Mi papá me llegó a visitar cuando estaba allá. Nunca me imagine que mi viejito a los 80 años fuera a llegar a verme. Pero fué. Y no sólo eso, nos siguió el paso en todo lo que lo llevamos a hacer. Lo llevamos a Tikal, a caminar por la selva, lo llevamos a hacer picnic con atún y vino de caja, y hasta se metió a chapotear en el lago. Estaba encantado con la belleza del lugar, con la selva, con los ruidos de los pájaros. Y yo encantada de verlo a el ahí feliz, en medio de la nada. No cabe duda que mi espíritu aventurero lo heredé de él.
Es difícil describir lo que sentía cuando estaba nadando en el lago Petén Itzá. El agua te abraza, te acaricia, es delicada, tiene una energía especial. Casi puedes sentir cómo te conectas con toda la naturaleza a tu alrededor. Te sientes parte del lago, parte de la selva que lo rodea, hermana de los animales que viven ahí.
De alguna manera sentía que ese es el estado natural de la vida. Así debería ser. Sin complicaciones, sin lujos, sin tecnología, sin más de lo necesario.
Solamente el sol en tu cara, el agua tibia, el aire puro. Escuchar el sonido de los pájaro y si tienes suerte, ver a los monos aulladores que visitan el agua tal vez para hacer lo mismo que haces tu, disfrutar de la vista y chapotear en el lago. Ese lago que ha estado ahí tanto tiempo antes que tu y estará mucho más tiempo después que tu ya no estés.

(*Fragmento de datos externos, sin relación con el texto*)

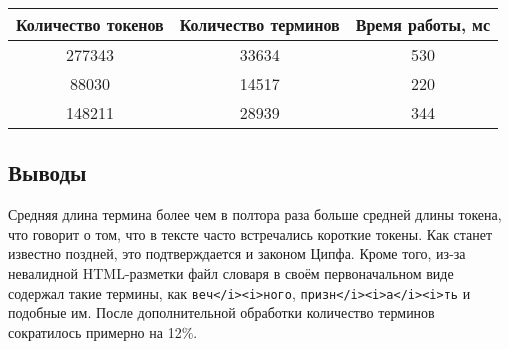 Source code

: \documentclass[a4paper, 12pt]{article}
\begin{document}
\begin{tabular}{|c|c|c|}
\hline
Количество токенов & Количество терминов & Время работы, мс \\
\hline
277343 & 33634 & 530 \\
88030 & 14517 & 220 \\
148211 & 28939 & 344 \\
\hline
\end{tabular}

\vspace{1cm}


\subsection*{Выводы}
Средняя длина термина более чем в полтора раза больше средней длины токена, что говорит о том, что в тексте часто встречались короткие токены. Как станет известно поздней, это подтверждается и законом Ципфа. Кроме того, из-за невалидной HTML-разметки файл словаря в своём первоначальном виде содержал такие термины, как {\tt веч</i><i>ного}, {\tt призн</i><i>а</i><i>ть} и подобные им. После дополнительной обработки количество терминов сократилось примерно на 12\%.
\end{document}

Por eso me costaba tanto desprenderme de ese lugar, de ese sentimiento. Siempre que me iba me decía a mí misma que iba a regresar pronto, el otro fin de semana. Y así pasó un año antes que me diera cuenta. La amistad que surgió a orillas del lago continúa hasta el día de hoy, ahora con otros muchos recuerdos de viajes y risas que hemos compartido.
Y a pesar de que pasen los años el recuerdo de esos días en Petén sigue fresco en mi memoria. Es mi lugar feliz al que me transporto si me siento agobiada por la ciudad o por el trabajo. Solo cierro los ojos y puedo sentir el aire fresco, el agua del lago, la paz, las risas de mis amigos, y vuelvo a sonreir. Creo que tengo que planear un viaje para allá pronto.